My doctor said to wait 3 months before we started trying again so in May 2009, our TTC journy began for the second time. I was naïve and thought that since it happened so quickly the first time the second time would be no different. Boy was I wrong! We tried, and tried, and tried some more; got BFN after BFN. I started charting in hopes that that would help and in April 2010 I was able to get into a new OB/GYN ranked as one of the best by the Washingtonian magazine. After 16 months since we started trying, I wanted answers!! The doctor sent me for a hysterosalpingogram which was one of the most painful procedures I’d ever had. Apparently the experience is different for everyone because plenty of people I’d talked to about it before hand had said it was a piece of cake. Oh no, not for me! After the HSG – which came back normal – we were sent to Shady Grove Fertility (June 2010). Here the doctor said that there was absolutely nothing wrong with Chris or I that would prevent us from getting pregnant. Since it had been so long since we began TTC he gave us a 1-2% chance of ever conceiving on our own. He suggested IUI or IVF and thus began a whirlwhind of testing and information. I was sent for day 3 bloodwork and ultrasound and they were ready to have the injections sent to my doorstep. However, Chris wasn’t on board with this game plan. You see, Chris is Catholic and they aren’t allowed any reproductive assistance. I on the other hand am Lutheran and I don’t think there are any rules on it for me. Needless to say, when Chris said we couldn’t go forward I was devastated. I cried for days and would hardly speak to Chris. We decided to compomise and would continue trying naturally until August of 2011. If we still weren’t pregnant by then, we could move forward with the IUI.

The month of July was our first real month trying on this new plan, so when I tested and saw the faintest of faint lines, I thought it was too good to be true and I wouldn’t let myself believe I was actually pregnant. I raced online to consult all of my TTC boards and was met with a unanimous decision on both groups that I was in fact pregnant. Of course, I still wanted that bright pink line to tell me it was true. I was going to wait until the following morning to test again, but I just couldn’t hold out any longer. So on the afternoon of July 31 I took a digital test and this is what popped up:


I started shaking in disbelief and shock and terror…the whole range of emotions. I texted Chris to tell him and then just a select few immediate family members. I was so nervous of another miscarriage. I went for several blood tests to monitor my HCG levels which thankfully were rising appropriately. After my nuchal translucency screening at 14 weeks, I finally felt confident enough to announce my pregnancy. It felt so good to have it out in the open.

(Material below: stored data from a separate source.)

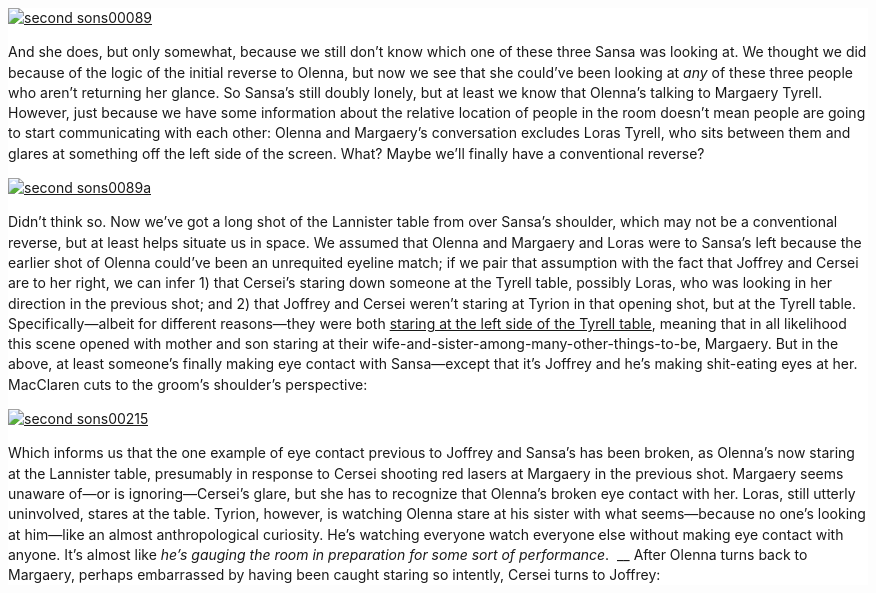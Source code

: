 [![second sons00089](http://www.lawyersgunsmoneyblog.com/wp-content/uploads/2013/05/second-sons00089.png "second sons00089")](http://www.lawyersgunsmoneyblog.com/wp-content/uploads/2013/05/second-sons00089.png)

And she does, but only somewhat, because we still don’t know which 
one of these three Sansa was looking at. We thought we did because of 
the logic of the initial reverse to Olenna, but now we see that she 
could’ve been looking at _any_ of these three people who aren’t 
returning her glance. So Sansa’s still doubly lonely, but at least we 
know that Olenna’s talking to Margaery Tyrell. However, just because we 
have some information about the relative location of people in the room 
doesn’t mean people are going to start communicating with each other: 
Olenna and Margaery’s conversation excludes Loras Tyrell, who sits 
between them and glares at something off the left side of the screen. 
What? Maybe we’ll finally have a conventional reverse?

[![second sons0089a](http://www.lawyersgunsmoneyblog.com/wp-content/uploads/2013/05/second-sons0089a.png "second sons0089a")](http://www.lawyersgunsmoneyblog.com/wp-content/uploads/2013/05/second-sons0089a.png)

Didn’t think so. Now we’ve got a long shot of the Lannister table 
from over Sansa’s shoulder, which may not be a conventional reverse, but
 at least helps situate us in space. We assumed that Olenna and Margaery
 and Loras were to Sansa’s left because the earlier shot of Olenna 
could’ve been an unrequited eyeline match; if we pair that assumption 
with the fact that Joffrey and Cersei are to her right, we can infer 1) 
that Cersei’s staring down someone at the Tyrell table, possibly Loras, 
who was looking in her direction in the previous shot; and 2) that 
Joffrey and Cersei weren’t staring at Tyrion in that opening shot, but 
at the Tyrell table. Specifically—albeit for different reasons—they 
were both [staring at the left side of the Tyrell table](http://www.lawyersgunsmoneyblog.com/wp-content/uploads/2013/05/second-sons00076.png), meaning that in 
all likelihood this scene opened with mother and son staring at their 
wife-and-sister-among-many-other-things-to-be, Margaery. But in the 
above, at least someone’s finally making eye contact with Sansa—except
 that it’s Joffrey and he’s making shit-eating eyes at her. MacClaren 
cuts to the groom’s shoulder’s perspective:

[![second sons00215](http://www.lawyersgunsmoneyblog.com/wp-content/uploads/2013/05/second-sons00215.png "second sons00215")](http://www.lawyersgunsmoneyblog.com/wp-content/uploads/2013/05/second-sons00215.png)

Which informs us that the one example of eye contact previous to 
Joffrey and Sansa’s has been broken, as Olenna’s now staring at the 
Lannister table, presumably in response to Cersei shooting red lasers at
 Margaery in the previous shot. Margaery seems unaware of—or is 
ignoring—Cersei’s glare, but she has to recognize that Olenna’s broken
 eye contact with her. Loras, still utterly uninvolved, stares at the 
table. Tyrion, however, is watching Olenna stare at his sister with what
 seems—because no one’s looking at him—like an almost 
anthropological curiosity. He’s watching everyone watch everyone else 
without making eye contact with anyone. It’s almost like _he’s gauging the room in preparation for some sort of performance_.  __ After Olenna turns back to Margaery, perhaps embarrassed by having been caught staring so intently, Cersei turns to Joffrey:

At 18 weeks we went for a 3D ultrasound and found out we’d be having a little girl. Her name was going to be Samantha Caroline. Samantha because we liked it and Caroline after my mother, who actually was Carol, who passed away just before we started TTC in 2008. As the weeks went on, I grew more and more confident that things would be okay.


Around 32 weeks, we went for a 3D ultrasound again. This was absolutely amazing and even though it was expensive, I am SO glad we did it. It was so neat to see Samantha in 3D and get an idea of what she would look like. As the weeks progressed, doctor appointments became more frequent and my anxiety grew as we got closer to my due date. During my 37th/38th week my anxiety was so high I was sent twice a week for NST’s to montor the baby and thankfully everything was fine. However, at 38w6d, I hadn’t felt Samantha move much so I called the doctor who had me come in. They did my 39 week check up and found that I was only measuring 35 weeks. I had consistently been measuring 2 weeks behind so this was a slight jump. My doctor wasn’t concerned but I was terrified, and knowing my anxiety, he sent
me for an ultrasound the next day to check the fluid level. I was scared but not too worried since the doctor didn’t seem concerned. They did the ultrasound and I waited and waited to be told I could go home. After about 30 minutes a nurse came in with a wheelchair and said “I can’t tell you anything but you need to go to L&D right now”. Cue the freaking out. I hysterically called Chris and my family, who
ironically was flying in for my cousin’s sons baptim who was born 4 weeks before. Once we got to L&D I was told my fluid level was extremely low. They like it to be over 12 and mine was 5.5. So, I was going to be having the baby that day. At 4pm I was put on pitocin. Thankfully the labor progressed smoothly and long story short, at 12:47am on April 2, Samantha Caroline made her debut.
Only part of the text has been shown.